Your goal
Go line by line through the records below. Copy whichever lines contain the string "Alder".
=== Supplied material ===
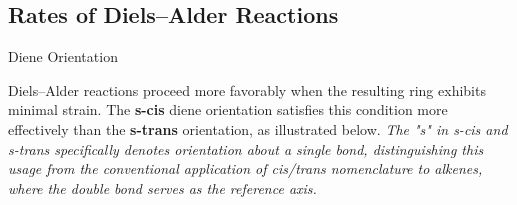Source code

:   \subsection{Rates of Diels--Alder Reactions}

    \begin{core}{Diene Orientation}

      Diels--Alder reactions proceed more favorably when the resulting ring exhibits minimal strain. The \textbf{s-cis} diene orientation satisfies this condition more effectively than the \textbf{s-trans} orientation, as illustrated below. \textit{The "s" in s-cis and s-trans specifically denotes orientation about a single bond, distinguishing this usage from the conventional application of cis/trans nomenclature to alkenes, where the double bond serves as the reference axis.}


\end{core}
===
Solution below
:   \subsection{Rates of Diels--Alder Reactions}
      Diels--Alder reactions proceed more favorably when the resulting ring exhibits minimal strain. The \textbf{s-cis} diene orientation satisfies this condition more effectively than the \textbf{s-trans} orientation, as illustrated below. \textit{The "s" in s-cis and s-trans specifically denotes orientation about a single bond, distinguishing this usage from the conventional application of cis/trans nomenclature to alkenes, where the double bond serves as the reference axis.}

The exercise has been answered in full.